Tre famiglie italiane su cinque comprano minerale. Tre famiglie italiane su dieci hanno al proprio interno almeno un componente che dichiara di non bere l'acqua del rubinetto di casa perché non si fida. Tre famiglie su cinque acquistano acque minerali in bottiglia, per una spesa media di 236,52 euro l'anno. Per la produzione delle bottiglie vengono utilizzate 350mila tonnellate di Pet, pari a 665mila tonnellate di petrolio e 910mila tonnellate di CO2. Il business delle acque minerali ha superato i 3 miliardi di euro l'anno.

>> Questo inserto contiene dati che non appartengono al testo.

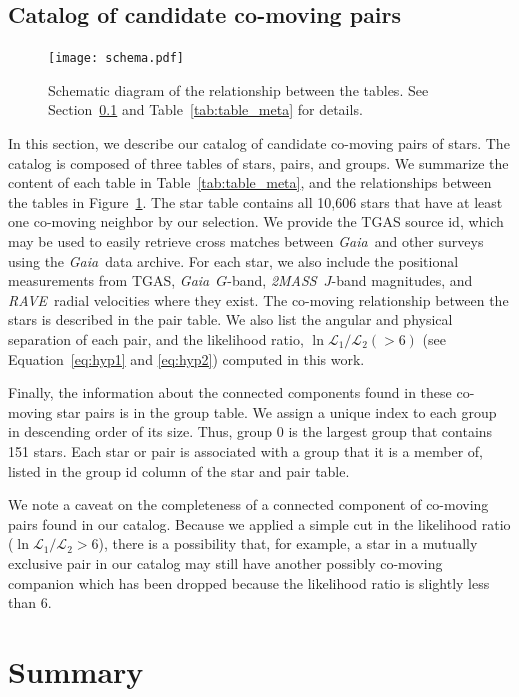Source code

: \documentclass[manuscript, letterpaper]{aastex6}
\newcommand{\project}[1]{\textsl{#1}}
\newcommand{\acronym}[1]{{\small{#1}}}
\newcommand{\gaia}{\project{Gaia}}
\newcommand{\rave}{\project{\acronym{RAVE}}}
\newcommand{\tmass}{\project{\acronym{2MASS}}}
\newcommand{\sectionname}{Section}
\newcommand{\eqname}{Equation}
\newcommand{\tgas}{\acronym{TGAS}}
\begin{document}
\subsection{Catalog of candidate co-moving pairs}
\label{sub:catalog}


\begin{figure}[htbp]
  \centering
  \texttt{[image: schema.pdf]}
  \caption{Schematic diagram of the relationship between the tables.
    See \sectionname~\ref{sub:catalog} and Table~\ref{tab:table_meta} for details.
    \label{fig:schema}}
\end{figure}



In this section, we describe our catalog of candidate co-moving pairs of stars.
The catalog is composed of three tables of stars, pairs, and groups.
We summarize the content of each table in Table~\ref{tab:table_meta}, and
the relationships between the tables in Figure~\ref{fig:schema}.
The star table contains all 10,606 stars that have at least one co-moving neighbor
by our selection. We provide the TGAS source id, which may be used to easily
retrieve cross matches between \gaia\ and other surveys
using the \gaia\ data archive.
For each star, we also include the positional measurements from \tgas,
\gaia\ $G$-band, \tmass\ $J$-band magnitudes, and
\rave\ radial velocities where they exist.
The co-moving relationship between the stars is described in the pair table.
We also list the angular and physical separation of each pair, and the likelihood ratio,
$\ln \mathcal{L}_1 /\mathcal{L}_2(>6)$ (see \eqname~\ref{eq:hyp1} and \ref{eq:hyp2})
computed in this work.

Finally, the information about the connected components found in these co-moving
star pairs is in the group table. We assign a unique index to each group
in descending order of its size. Thus, group 0 is the largest group
that contains 151 stars.
Each star or pair is associated with a group that it is a member of, listed
in the group id column of the star and pair table.

We note a caveat on the completeness of a connected component of co-moving
pairs found in our catalog. Because we applied a simple cut in the likelihood
ratio ($\ln \mathcal{L}_1 /\mathcal{L}_2>6$), there is a possibility that, for
example, a star in a mutually exclusive pair in our catalog may still have
another possibly co-moving companion which has been dropped because the
likelihood ratio is slightly less than 6.

\section{Summary}\label{sec:summary}
\end{document}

Altre iniziative verranno organizzate da CVS a partire dal 22 Marzo:

  • Il coinvolgimento delle scuole per costruire un futuro sostenibile

Molto importante per CVS è il coinvolgimento delle giovani generazioni: educare un bambino o un ragazzo a stili di consumo più attenti significa formare adulti consapevoli della necessità di mettere in atto tutto quello che è in nostro potere per salvaguardare l'ambiente. Per questo, CVS mette in campo una serie di azioni dirette agli alunni delle scuole del territorio.

  • Acqua del rubinetto: per la famiglia un risparmio di 500 euro all'anno

Forse non tutti sanno che un litro d'acqua di rubinetto costa dalle 300 alle 1.000 volte meno della stessa quantità imbottigliata. Una ricerca Mediobanca ha messo in evidenza come una famiglia di quattro persone, a parità di litri consumati, spenderebbe all'anno in media 577 euro annui per l'acqua in bottiglia e meno di 2 euro per quella del rubinetto.

  • Il sistema CVS: acqua frizzante dal rubinetto di casa propria

Acqua frizzante direttamente dal proprio rubinetto, con un risparmio che per una famiglia di quattro persone può superare i 500 euro all'anno. Un'idea che sta diventando di semplice realizzazione grazie alla proposta che Centro Veneto Servizi farà ai propri utenti di installazione di un economico sistema a marchio proprio capace di far sgorgare dal rubinetto di casa acqua liscia o gassata, eliminando allo stesso tempo l'odore di cloro spingendo molti a optare per l'acqua in bottiglia.